In the federal government’s fight against COVID-19, nursing homes have effectively been left for dead. Despite a death count that began with the February outbreak in a Kirkland, Washington, nursing home, hospitals were prioritized for personal protective equipment. Hospital workers were publicly held out as exemplars of courage. Meanwhile, a long-marginalized nursing home caregiving workforce that on its frontline is 92% women — mostly women of color — struggled to contain lethal outbreaks.
Considerable media attention was paid to hospital finances, as elective procedures were suspended. And yet the nursing home sector operated at a net average loss prior to the pandemic, according to the March report to Congress by the Medicare Payment Advisory Commission. Most of those cared for in nursing homes are on Medicaid, and states knowingly underfund their care costs. Hospitals will see a resumption of the private insurance income that nursing homes never receive.
Congress appropriated $175 billion for health care provider relief under the CARES Act. Yet even with a latest distribution of $2.5 billion, nursing home care has only seen 4.2% of what Congress appropriated – despite being the setting where 41% of all U.S. COVID-19 deaths have occurred. An effort by Senate Democrats to appropriate $20 billion directly to nursing home relief was blocked by Senate Majority Leader Mitch McConnell. As Sen. Maggie Hassan (D-NH) said then on the Senate floor: “Months into this pandemic, there is still no robust federal strategy to support residents and employees of nursing homes. That is inexcusable.”

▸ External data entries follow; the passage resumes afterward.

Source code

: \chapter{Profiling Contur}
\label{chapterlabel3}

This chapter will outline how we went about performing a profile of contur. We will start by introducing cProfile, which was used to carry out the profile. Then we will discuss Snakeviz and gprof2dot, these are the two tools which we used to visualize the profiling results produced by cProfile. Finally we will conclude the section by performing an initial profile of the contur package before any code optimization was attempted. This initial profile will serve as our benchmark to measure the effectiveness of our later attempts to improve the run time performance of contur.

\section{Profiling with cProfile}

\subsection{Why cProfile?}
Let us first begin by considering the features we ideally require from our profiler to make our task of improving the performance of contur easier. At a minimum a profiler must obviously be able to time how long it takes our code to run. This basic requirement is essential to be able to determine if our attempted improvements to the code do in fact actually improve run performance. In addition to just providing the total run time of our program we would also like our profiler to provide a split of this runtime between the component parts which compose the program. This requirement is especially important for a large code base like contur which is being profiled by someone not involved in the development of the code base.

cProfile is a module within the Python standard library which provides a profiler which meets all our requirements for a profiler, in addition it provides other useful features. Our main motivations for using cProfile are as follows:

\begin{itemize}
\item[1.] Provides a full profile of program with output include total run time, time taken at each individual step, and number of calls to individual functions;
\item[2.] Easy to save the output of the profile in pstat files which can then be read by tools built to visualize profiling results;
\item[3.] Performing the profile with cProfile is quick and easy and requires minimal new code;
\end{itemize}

That is still true. And the costs of trying to retain staff — who are not unreasonably fearful about heightened virus risk — are bankrupting facilities. Incredibly, the $2.5 billion distribution cannot be applied toward staff retention.

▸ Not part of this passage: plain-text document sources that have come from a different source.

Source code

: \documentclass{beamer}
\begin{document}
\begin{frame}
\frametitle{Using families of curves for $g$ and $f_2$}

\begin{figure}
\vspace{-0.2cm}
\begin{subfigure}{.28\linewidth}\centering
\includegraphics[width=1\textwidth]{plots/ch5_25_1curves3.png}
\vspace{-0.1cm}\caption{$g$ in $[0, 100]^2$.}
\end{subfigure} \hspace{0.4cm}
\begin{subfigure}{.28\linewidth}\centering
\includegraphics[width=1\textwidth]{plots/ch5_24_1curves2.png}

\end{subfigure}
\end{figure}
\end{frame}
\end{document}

It was not until April 30 that the Federal Emergency Management Agency announced that, by July, the nation’s nursing homes would receive a 14-day supply of personal protective equipment (PPE). And yet even those shipments, the parsimony of which seemingly presumed the pandemic would quickly end, were full of defective equipment according to reporting — oddities such as disposable gowns that resembled garbage bags, self-styled “surgical masks” that couldn’t fit faces, and extra-small gloves.
Now, with at least 68,000 nursing home residents and staff having died from COVID-19, the federal government has finally begun shipping rapid-result testing machines to nursing homes. And yet there are critical flaws with this strategy.
These antigen testing machines, according to their own manufacturers, should only be used for those who appear symptomatic with COVID-19. Yet the virus’s entry into facilities has been through asymptomatic staff according to academic researchers, with their research finding the best facilities helpless against community spread (a Maine wedding outbreak in August even made its way into a nursing home). Furthermore, one of the two testing machines has a false-negative rate of 16% (the other’s false-negative rate is only 3%).
It is mystifying why the federal government is sending out two different testing machines — one effective and the other essentially defective. In an experiment you might assign human subjects to two groups to examine the effects of a treatment. But here you know that anyone incorrectly cleared for COVID-19, and yet shedding the virus, can kill vulnerable people. Wouldn’t you provide the best protection available against that possibility?
In New Hampshire we are fortunate to have a state that, early on, began a state-paid sentinel testing program for all nursing home staff, and has tried to ensure facilities have access to PPE. But nursing homes are federally regulated — the State Operations Manual under which they are surveyed is over 700 pages long — so why can’t the federal government pull off what New Hampshire has? And, absent the federal funding necessary to sustain care until a vaccine is available, more unendurable suffering is on the horizon.
Brendan Williams is the president/CEO of the New Hampshire Health Care Association.